A ideia inicial da secretaria de Educação da cidade era construir um prédio capaz de economizar energia elétrica e água, uma preocupação já existente em outras creches e escolas, que procuravam fazer essas melhorias. Durante discussões para o desenvolvimento do projeto, de autoria da arquiteta da prefeitura Rachel Braga, os participantes, que incluíam a secretaria de Educação, engenheiros, representantes da comunidade e funcionários da antiga creche do bairro, chegaram à conclusão de que deveriam buscar construir um espaço inteiramente pautado pela sustentabilidade, do início ao fim. O financiamento do Banco Interamericano de Desenvolvimento (BID) e do governo federal ajudou a tirar a ideia do papel. O custo total da obra deve chegar a cerca de R$ 4,7 milhões, segundo a prefeitura. Deste total, R$ 4,4 milhões vieram do BID e do governo federal. O banco investiu R$ 1,9 milhão e o Ministério da Educação, R$ 2,5 milhões, sendo R$ 1,8 milhões do FNDE e R$ 695 mil do salário-educação.
Pipa e carrinho
Desde que chegaram ao espaço, as crianças já começaram a entrar em contato com suas várias possibilidades. Plantaram mudas de temperos, verduras, girassóis e tomatinhos na horta. Andam de bicicleta, de patins e de motoca, brincam de carrinho e empinam pipa na área externa. Mesmo sem entenderem exatamente como funcionam, veem as placas solares no telhado e podem acessar o espaço do teto verde, onde têm uma visão maravilhosa do mar e do bairro.

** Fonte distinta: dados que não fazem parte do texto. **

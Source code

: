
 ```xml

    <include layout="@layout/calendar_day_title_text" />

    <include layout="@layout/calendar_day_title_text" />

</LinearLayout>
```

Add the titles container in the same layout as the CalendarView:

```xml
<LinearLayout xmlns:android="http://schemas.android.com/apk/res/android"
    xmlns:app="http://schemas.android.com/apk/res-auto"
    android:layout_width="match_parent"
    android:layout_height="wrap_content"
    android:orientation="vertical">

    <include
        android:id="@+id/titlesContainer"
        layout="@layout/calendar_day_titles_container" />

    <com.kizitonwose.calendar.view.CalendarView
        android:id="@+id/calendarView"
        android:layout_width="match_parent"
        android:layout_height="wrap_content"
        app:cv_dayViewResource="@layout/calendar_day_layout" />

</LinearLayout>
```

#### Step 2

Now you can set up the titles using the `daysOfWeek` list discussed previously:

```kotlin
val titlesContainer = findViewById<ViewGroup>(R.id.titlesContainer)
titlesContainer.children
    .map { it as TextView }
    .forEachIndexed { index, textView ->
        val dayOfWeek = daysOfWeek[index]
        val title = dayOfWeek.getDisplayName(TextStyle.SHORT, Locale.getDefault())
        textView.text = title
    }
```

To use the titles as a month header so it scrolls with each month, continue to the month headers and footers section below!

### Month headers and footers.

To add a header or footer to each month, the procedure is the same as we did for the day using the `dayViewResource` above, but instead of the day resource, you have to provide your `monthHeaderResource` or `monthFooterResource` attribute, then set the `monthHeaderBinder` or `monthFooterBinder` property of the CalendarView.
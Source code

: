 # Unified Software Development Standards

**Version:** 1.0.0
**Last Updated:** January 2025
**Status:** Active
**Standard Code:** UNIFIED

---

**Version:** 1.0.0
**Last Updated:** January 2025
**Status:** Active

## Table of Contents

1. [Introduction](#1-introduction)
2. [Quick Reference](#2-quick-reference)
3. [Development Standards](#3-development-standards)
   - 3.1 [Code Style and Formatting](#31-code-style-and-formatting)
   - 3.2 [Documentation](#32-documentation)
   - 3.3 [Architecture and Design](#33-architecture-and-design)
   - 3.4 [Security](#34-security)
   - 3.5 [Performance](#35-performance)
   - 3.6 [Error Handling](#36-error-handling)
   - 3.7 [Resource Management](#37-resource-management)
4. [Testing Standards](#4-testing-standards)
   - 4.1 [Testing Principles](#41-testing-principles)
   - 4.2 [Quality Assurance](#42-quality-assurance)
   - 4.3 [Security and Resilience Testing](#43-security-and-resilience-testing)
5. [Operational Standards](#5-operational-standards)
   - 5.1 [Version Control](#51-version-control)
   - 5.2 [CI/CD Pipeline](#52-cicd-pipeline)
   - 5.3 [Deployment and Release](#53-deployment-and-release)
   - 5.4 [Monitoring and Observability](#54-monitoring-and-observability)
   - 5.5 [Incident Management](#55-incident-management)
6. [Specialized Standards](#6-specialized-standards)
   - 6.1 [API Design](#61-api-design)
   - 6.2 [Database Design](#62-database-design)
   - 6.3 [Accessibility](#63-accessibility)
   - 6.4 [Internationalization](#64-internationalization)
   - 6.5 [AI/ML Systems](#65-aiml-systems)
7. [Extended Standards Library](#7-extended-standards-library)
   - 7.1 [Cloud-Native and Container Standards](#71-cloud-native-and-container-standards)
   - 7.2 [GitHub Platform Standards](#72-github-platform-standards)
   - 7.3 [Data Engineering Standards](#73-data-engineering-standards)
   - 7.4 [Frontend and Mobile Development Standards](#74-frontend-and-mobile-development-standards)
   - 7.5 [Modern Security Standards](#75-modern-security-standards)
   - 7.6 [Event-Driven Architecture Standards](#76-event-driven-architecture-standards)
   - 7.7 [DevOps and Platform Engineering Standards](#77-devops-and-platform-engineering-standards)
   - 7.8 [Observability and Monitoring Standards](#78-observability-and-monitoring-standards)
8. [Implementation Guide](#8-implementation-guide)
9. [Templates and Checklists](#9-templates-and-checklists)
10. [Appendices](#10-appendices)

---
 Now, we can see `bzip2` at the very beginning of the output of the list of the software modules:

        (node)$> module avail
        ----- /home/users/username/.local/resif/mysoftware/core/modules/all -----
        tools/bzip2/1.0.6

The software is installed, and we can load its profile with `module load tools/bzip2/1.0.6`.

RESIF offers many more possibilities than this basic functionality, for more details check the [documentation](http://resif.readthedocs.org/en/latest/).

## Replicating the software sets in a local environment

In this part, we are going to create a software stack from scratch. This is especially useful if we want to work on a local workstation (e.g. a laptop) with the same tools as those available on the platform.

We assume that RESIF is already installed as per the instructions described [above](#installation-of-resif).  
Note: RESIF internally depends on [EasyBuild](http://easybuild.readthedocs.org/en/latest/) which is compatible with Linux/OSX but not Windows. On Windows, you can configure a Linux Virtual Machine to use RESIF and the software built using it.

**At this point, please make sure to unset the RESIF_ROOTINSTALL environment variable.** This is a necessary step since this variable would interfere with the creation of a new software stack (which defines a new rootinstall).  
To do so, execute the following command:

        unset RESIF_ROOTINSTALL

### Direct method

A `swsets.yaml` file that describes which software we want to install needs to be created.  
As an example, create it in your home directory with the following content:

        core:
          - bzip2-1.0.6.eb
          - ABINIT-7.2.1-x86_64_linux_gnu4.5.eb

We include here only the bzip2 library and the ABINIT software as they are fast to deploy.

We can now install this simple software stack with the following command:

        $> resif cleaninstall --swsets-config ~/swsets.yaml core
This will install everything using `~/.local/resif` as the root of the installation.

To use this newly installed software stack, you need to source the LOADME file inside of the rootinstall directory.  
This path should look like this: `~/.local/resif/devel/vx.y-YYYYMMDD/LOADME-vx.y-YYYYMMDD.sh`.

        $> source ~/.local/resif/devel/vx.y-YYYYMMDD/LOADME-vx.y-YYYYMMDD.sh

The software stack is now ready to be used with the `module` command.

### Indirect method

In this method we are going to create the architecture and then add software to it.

No dia a dia, as crianças têm contato com o tema da sustentabilidade em projetos de literatura infantil relacionados ao meio ambiente. Fazem atividades com materiais recicláveis e com elementos da natureza. As professoras procuram usar menos papel branco e colorido e mais papel reciclado. Trabalham nas aulas a história do artista Hassis, homenageado no nome da creche. Nascido em Curitiba em 1926, ele viveu em Florianópolis desde os dois anos de idade, onde se dedicou a resgatar temas da cultura da ilha catarinense, incluindo o universo infantil e as brincadeiras da infância na ilha, como cabra cega, bolinha de gude e boi de mamão. Morto em 2001, ele usava materiais como papelão e elementos da natureza em suas obras. “Não existe mais como não falar sobre a sustentabilidade. Temos que incorporar uma nova maneira de interagir com o planeta desde a primeira infância, nos enxergando como parte da natureza”, diz Claudia.
Além de alunos, professores, funcionários e pais, a creche recebe visitantes desde a inauguração. São estudantes, profissionais da área de arquitetura e construção e até uma representante da Organização das Nações Unidas (ONU). “Espero que este projeto inspire outros órgãos públicos e secretarias de Educação a adotar estes princípios. Encarece um pouco a execução da obra, mas os efeitos futuros são bons, inclusive economicamente”, afirma o secretário de Educação de Florianópolis, Rodolfo Joaquim Pinto da Luz.